ぷららがセリエA放映権を取得した理由 | マイルを貯めて欧州サッカーを観戦するblog

ぷららがセリエA放映権を取得した理由

ぷらら というインターネットプロバイダーが、セリエAの国内放映権を取得した。

セリエAの放映権は非常に高額で、以前にもWOWOWとスカパーが争奪戦を

繰り広げるなど、かなり大きなビジネスとなっている。

ちなみにスカパーがセリエAの放映権を取得した際には20万件以上の加入者増が

あったというから驚きである。


さて、今回放映権を取得したぷらら(正式社名はぷららネットワークス)であるが、

プロバイダーとしては大手の一角を占めており、なかなかの規模を持つ。

だが、単独でセリエAの放映権を取得できる程経営に余裕がある会社ではない

だろう。決算が非公開なのであくまで予想であるが、売上高150~200億、経常利益

が5億円~10億程度であろう。


この規模の会社が年間10億円以上とも言われているセリエAの放映権料を取得する

のは容易な事ではない。

この裏には、親会社であるNTTグループの存在が見え隠れする。

ぷららは元々NTT東日本を母体とする会社であり、現在も筆頭株主はNTT東日本で

ある。また、NTT西日本などのNTTグループ各社も株主となっている。


ぷららは4th MEDIA というサービスを行っているのだが、これはいわばインターネット回線

を通してテレビ番組を配信するサービスである。乱暴に言えば、スカパーと同じようなサービ

スである。

NTT東西は光ファイバーを売り込むためのネタとして、この4th MEDIAを積極的に売り込んで

きた。光ファイバーほどの高速回線をフルに生かせるサービスは映像配信くらいしかないのである。
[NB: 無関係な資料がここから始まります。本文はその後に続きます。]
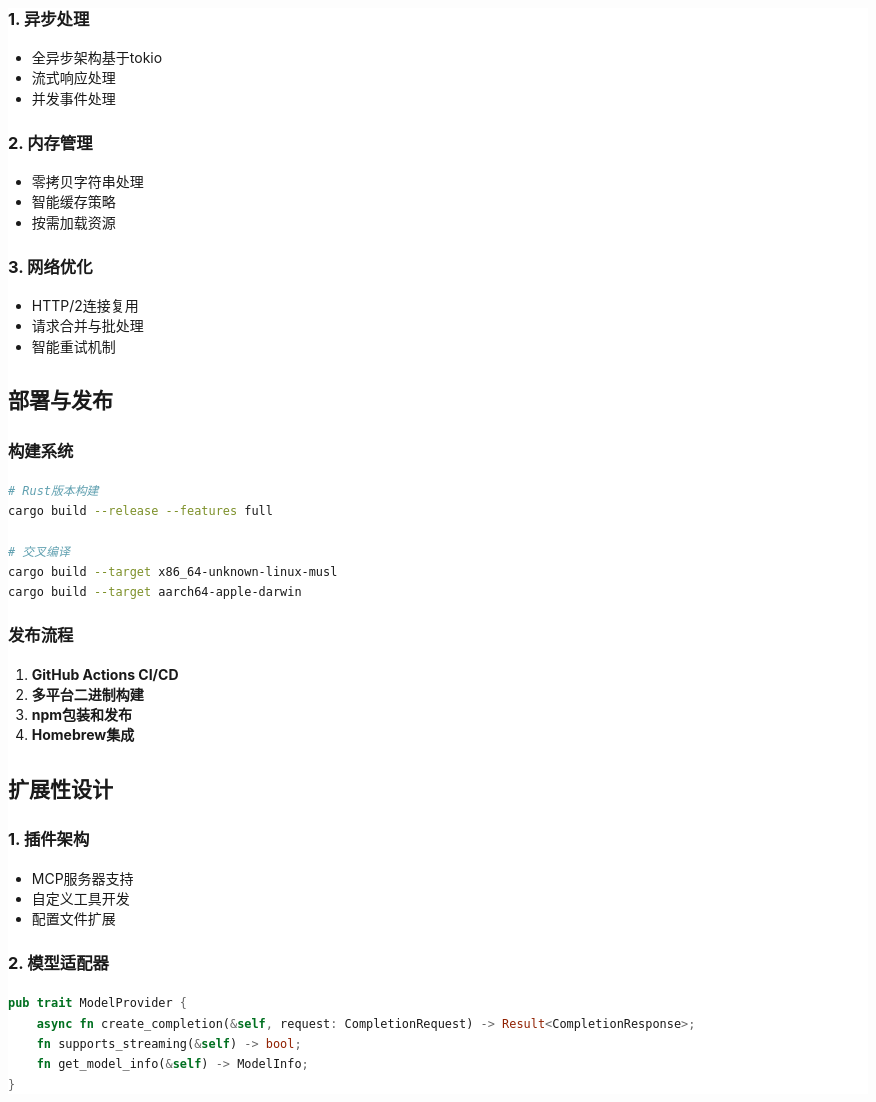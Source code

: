 ### 1. 异步处理
- 全异步架构基于tokio
- 流式响应处理
- 并发事件处理

### 2. 内存管理
- 零拷贝字符串处理
- 智能缓存策略
- 按需加载资源

### 3. 网络优化
- HTTP/2连接复用
- 请求合并与批处理
- 智能重试机制

## 部署与发布

### 构建系统
```bash
# Rust版本构建
cargo build --release --features full

# 交叉编译
cargo build --target x86_64-unknown-linux-musl
cargo build --target aarch64-apple-darwin
```

### 发布流程
1. **GitHub Actions CI/CD**
2. **多平台二进制构建**
3. **npm包装和发布**
4. **Homebrew集成**

## 扩展性设计

### 1. 插件架构
- MCP服务器支持
- 自定义工具开发
- 配置文件扩展

### 2. 模型适配器
```rust
pub trait ModelProvider {
    async fn create_completion(&self, request: CompletionRequest) -> Result<CompletionResponse>;
    fn supports_streaming(&self) -> bool;
    fn get_model_info(&self) -> ModelInfo;
}
```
だが、4th MEDIAまで契約するとかなりな金額がかかる上、決定的なコンテンツを提供できて

いなかった。

4th MEDIAの最大のライバルである、Yahoo!BBのBBTV がかなり契約者数を伸ばし、驚異と

なってきただけに、一発逆転を狙ったのが今回のセリエA放送権取得という訳である。


このように、NTT東西の光ファイバー売り込みという思惑があるため、今回の件に関してNTT東西

から何らかの援助(特に資金面)が有ったことは想像に難くない。


現在、NTTグループのブロードバンド戦略を担う会社は、ポータルサイトgoo を運営するNTTレゾナント

であるが、こちらは屋台骨であるgooの立て直しに必死であり、セリエAにまで手が回らないという状況

のようだ。


このような経緯から、ぷららが放送権の取得に至ったようである。


いずれにせよ、サッカーファンにとって、ネット経由でもセリエAを見ることができるようになるのは

望ましい状況である。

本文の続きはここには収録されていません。